20. You're An Animal, Viskovitz!, by Alessandro Boffa, translated from the Italian by John Casey.
This was fun! A tiny compact book, short chapters each a story about Viskovitz, in love with Ljuba, as a different animal in each chapter. And the next chapter title is always a sort of commentary on the prior chapter, like a call and response, a neat little mental puzzle to follow. Viskovitz is a snail whose progress is measures in months, a sponge, a vegetarian lion jaded by the documentary scene, a classic noir cop dog, all kinds of fun creatures. Boffa's little bio sketch says he is Russian and studied biology in Rome, which perhaps explains the encyclopedic, detailed vocabulary in the book. A fun, quick read, melancholy and hilarious and weird. Science and love and puns! Super fun. It is like $3 at Powells, or get it from the library like I did, it is so worth it.

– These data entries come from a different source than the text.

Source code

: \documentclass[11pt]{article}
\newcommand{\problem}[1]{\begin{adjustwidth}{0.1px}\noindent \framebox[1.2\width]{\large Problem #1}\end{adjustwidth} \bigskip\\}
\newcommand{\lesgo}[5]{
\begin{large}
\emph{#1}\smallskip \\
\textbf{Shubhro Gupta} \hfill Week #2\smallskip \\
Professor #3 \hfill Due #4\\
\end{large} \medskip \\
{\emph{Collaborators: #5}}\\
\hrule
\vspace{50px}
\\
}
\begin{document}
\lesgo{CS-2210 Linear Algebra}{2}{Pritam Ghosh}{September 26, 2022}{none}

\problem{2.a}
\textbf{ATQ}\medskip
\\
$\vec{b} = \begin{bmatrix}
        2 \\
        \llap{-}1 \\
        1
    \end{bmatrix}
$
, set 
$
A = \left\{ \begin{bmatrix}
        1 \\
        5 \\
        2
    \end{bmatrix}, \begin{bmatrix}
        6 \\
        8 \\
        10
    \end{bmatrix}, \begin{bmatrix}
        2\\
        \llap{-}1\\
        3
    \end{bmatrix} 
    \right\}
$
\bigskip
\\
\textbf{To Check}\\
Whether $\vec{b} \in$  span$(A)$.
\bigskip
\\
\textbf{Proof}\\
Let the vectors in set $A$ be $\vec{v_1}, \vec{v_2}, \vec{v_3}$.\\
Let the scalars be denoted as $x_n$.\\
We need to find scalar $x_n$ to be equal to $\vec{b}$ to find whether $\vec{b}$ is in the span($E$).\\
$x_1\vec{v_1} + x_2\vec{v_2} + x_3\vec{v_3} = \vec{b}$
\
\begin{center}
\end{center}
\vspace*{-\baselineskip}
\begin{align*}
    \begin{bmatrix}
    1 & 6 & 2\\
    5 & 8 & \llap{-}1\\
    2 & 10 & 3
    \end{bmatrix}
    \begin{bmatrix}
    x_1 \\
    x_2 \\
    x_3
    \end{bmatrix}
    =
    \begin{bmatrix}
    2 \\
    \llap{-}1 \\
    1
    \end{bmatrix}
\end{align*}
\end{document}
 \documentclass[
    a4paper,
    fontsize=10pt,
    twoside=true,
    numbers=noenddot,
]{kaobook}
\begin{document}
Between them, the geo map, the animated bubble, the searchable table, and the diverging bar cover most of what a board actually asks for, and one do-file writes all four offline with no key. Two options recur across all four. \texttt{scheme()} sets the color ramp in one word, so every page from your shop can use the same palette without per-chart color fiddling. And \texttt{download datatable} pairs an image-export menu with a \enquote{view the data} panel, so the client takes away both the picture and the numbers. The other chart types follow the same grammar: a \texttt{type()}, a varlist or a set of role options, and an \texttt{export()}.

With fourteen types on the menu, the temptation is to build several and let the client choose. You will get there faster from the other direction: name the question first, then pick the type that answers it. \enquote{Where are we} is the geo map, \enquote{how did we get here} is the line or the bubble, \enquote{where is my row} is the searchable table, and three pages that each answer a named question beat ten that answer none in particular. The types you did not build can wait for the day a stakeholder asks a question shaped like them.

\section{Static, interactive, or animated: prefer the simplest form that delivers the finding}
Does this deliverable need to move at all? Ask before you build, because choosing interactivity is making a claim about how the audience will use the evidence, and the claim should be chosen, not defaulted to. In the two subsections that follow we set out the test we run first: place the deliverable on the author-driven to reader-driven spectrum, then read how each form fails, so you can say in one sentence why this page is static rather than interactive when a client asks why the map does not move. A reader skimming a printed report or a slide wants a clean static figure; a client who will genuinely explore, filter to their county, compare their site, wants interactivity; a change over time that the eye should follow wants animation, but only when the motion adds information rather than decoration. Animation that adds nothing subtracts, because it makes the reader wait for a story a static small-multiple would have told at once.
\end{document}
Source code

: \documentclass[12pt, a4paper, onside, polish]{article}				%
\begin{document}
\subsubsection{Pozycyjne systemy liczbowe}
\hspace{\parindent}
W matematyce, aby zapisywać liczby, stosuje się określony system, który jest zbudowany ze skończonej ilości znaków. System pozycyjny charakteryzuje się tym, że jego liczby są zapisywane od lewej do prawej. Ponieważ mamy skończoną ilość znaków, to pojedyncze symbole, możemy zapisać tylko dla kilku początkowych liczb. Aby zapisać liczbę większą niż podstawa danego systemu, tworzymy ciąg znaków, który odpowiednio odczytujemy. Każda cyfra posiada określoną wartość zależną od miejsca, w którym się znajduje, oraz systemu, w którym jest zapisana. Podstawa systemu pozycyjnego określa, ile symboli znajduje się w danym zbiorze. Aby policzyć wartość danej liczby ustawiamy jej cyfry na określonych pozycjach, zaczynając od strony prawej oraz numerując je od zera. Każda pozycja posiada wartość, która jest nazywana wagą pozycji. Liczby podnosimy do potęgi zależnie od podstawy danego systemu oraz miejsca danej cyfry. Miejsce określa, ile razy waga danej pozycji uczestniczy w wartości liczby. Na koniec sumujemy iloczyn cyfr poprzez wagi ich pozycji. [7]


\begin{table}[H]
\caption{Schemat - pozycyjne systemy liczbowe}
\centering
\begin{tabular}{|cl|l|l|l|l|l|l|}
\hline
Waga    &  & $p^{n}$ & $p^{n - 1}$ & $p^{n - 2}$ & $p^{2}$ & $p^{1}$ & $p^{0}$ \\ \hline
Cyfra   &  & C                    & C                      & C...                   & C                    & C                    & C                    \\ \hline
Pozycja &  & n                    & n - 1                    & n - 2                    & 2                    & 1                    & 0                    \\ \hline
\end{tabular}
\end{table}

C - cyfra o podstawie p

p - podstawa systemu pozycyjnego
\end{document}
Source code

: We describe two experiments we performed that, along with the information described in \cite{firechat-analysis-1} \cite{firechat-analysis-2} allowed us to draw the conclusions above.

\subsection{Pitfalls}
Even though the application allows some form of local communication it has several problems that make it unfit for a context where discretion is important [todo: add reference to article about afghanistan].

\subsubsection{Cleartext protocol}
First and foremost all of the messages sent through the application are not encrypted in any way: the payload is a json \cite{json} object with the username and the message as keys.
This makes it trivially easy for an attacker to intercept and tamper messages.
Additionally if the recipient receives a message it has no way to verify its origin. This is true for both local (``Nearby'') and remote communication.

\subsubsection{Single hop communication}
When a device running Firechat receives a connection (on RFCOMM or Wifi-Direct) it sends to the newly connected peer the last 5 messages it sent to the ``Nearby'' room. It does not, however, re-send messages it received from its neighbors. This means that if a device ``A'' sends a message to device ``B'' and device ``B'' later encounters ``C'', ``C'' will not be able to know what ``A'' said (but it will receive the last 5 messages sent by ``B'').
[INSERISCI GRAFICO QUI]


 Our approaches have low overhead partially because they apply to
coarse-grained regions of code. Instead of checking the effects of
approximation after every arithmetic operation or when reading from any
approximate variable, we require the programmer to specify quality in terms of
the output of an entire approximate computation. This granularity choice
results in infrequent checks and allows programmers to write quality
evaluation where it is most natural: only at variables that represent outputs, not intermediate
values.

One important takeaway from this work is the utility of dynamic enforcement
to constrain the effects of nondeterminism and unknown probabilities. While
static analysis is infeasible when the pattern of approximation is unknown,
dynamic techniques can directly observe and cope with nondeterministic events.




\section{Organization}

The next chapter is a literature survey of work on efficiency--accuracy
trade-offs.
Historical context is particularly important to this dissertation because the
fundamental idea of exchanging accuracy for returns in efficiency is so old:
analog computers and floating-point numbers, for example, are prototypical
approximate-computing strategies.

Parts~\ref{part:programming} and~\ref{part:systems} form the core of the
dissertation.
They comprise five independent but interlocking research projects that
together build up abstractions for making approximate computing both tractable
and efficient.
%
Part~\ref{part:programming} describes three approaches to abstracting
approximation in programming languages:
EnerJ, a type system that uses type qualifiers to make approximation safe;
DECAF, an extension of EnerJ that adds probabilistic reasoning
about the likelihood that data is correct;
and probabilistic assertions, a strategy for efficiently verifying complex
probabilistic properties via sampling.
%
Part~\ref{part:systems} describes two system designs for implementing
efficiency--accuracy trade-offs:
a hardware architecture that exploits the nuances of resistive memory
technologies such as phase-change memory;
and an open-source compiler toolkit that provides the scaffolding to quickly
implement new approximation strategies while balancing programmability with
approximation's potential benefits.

Books! Hooray! I have another stack of them on my bookstand! Cod bless the long boring bright summer with all these lazy days at home. We're about to go camping next week, and then I have a week off after that, and a whole month of Fridays off. It's going to be glorious and I'm going to read a zillion more books, just you wait and see. Perhaps I'll even review them as I go, instead of spamming you all with six at once, ha.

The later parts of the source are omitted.